10 German slang words for money

Kies and Schotter (gravel)

The Yiddish word "kis," which means purse, could be mistaken with the German word "Kies" — small stones. That could explain why Kies became synonymous with coins, along with "Schotter," another word for broken stones, and simply "Steine" — stones. Let gravel jangle in your pocket next time you're broke, and see how it feels.

10 German slang words for money

Knete (putty or dough)

"Knete" is modeling clay, but it can also translate as dough. "Ohne Knete, keine Fete" — no party without dough. It appeared as a German slang word fairly recently in the 1970s, perhaps inspired by its long established use among students in English: A Yale fraternity publication already printed the term in 1851, mentioning "sufficient dough" as a way of avoiding "society's embarrassments."

10 German slang words for money

Moos (moss)

There's a German saying, "Ohne Moos, nix los!" (Nothing happens without moss.) One might think this word became slang for money because of the dense green texture of these plants growing in shady locations: It's a metaphor which could work well for green US dollars. But the word actually derives from the Hebrew word for coins, "ma'oth."

10 German slang words for money

Mäuse (mice)

Maybe the slang word "Moos" got confused with the similar-sounding word "Maus" — mouse — at some point. Pluralize that and it becomes "Mäuse." Yes, mice: A cute way to refer to cash in Germany.

10 German slang words for money

Kröten (frogs)

What do frogs have in common with money? The term "Kröten" was already in use in the 19th century to designate small change. It sounds a bit like "Groschen" and "Groten," coins from the Middle Ages. The unsightly appearance of the creature could explain it referring to a miserable sum.

10 German slang words for money

Lappen (rags)

If the English say "from rags to riches," the Germans use those rags to show how rich they are: The word "Lappen" refers to those larger bills you can demonstratively slap on the counter. Lappen is also a slang word for a driver's license.

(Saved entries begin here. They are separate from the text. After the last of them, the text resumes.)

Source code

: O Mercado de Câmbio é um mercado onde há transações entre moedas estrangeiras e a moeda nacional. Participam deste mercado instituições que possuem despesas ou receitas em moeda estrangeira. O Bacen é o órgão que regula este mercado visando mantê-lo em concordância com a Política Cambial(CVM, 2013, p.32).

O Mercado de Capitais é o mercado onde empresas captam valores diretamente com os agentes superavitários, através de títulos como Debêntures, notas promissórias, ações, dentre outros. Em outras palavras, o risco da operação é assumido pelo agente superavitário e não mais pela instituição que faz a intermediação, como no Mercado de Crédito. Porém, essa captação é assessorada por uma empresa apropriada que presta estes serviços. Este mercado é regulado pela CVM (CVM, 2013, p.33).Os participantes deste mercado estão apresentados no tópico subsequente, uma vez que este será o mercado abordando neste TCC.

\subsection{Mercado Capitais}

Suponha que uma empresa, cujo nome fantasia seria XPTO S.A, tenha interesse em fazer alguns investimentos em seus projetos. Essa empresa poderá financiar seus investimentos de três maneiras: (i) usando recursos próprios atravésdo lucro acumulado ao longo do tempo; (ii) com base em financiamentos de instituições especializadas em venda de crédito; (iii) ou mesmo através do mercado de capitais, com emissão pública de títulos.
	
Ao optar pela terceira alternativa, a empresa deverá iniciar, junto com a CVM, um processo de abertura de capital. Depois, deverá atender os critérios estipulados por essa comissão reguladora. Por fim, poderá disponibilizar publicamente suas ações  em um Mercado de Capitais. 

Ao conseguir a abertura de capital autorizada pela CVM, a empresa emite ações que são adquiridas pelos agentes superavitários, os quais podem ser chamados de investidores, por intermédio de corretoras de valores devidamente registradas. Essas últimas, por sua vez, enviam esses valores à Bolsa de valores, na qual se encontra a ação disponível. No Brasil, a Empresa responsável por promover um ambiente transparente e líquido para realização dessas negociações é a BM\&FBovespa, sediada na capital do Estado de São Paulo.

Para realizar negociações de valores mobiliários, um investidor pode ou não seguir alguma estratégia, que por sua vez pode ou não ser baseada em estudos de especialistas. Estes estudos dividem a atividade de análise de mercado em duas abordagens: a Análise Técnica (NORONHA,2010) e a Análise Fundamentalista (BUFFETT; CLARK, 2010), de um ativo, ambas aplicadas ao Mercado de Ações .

10 German slang words for money

Riesen (giants)

The tallest person on Earth can probably get rich by exploiting his unusual height, but in German, a "Riesen" also means one thousand (insert currency here). Its equivalent in English is a grand.

10 German slang words for money


The term "Pinke" or doubled up as "Pinkepinke" derives from the Judeo-Aramaic language: Pinka was used in Slavic languages to refer to the "box for money paid by card-players to the innkeeper." A somewhat archaic term, it cannot be directly translated, but just like "cha-ching," it sounds like coins falling — hopefully in your own cash box.

According to a German saying, you shouldn't talk about money — but the language definitely offers many inventive slang words for it, from "ashes" and "coal" to "mice."

"Über Geld spricht man nicht, man hat es — You don't talk about money, you have it;

"Geld regiert die Welt" — Money rules the world;

"Die erste Million ist immer die Schwerste" — The first million is always the hardest... 

German proverbs related to money, along with the language's slang words used to describe it, offer insight into the country's relationship with cash.

For instance, Germans don't like to talk about how much they earn, presumably to avoid provoking envy. Some people simply have more than others; that fact shouldn't be questioned too loudly — at least in their view.

If you look into the idiomatic "Geld verdienen" — to earn money — it does reveal a certain culture of meritocracy: The verb "verdienen" also translates as "to deserve" or "merit."

Especially if you compare that with how Americans "make" money, and how the French, Italians, Spaniards and Bulgarians "win" their income ("gagner de l'argent"). The term used in Polish is "zarabiac" also refers to dough, since it translates as "earn" as well as "knead." Hungarians simply "look" or "hunt" for their salary: "penzt keres."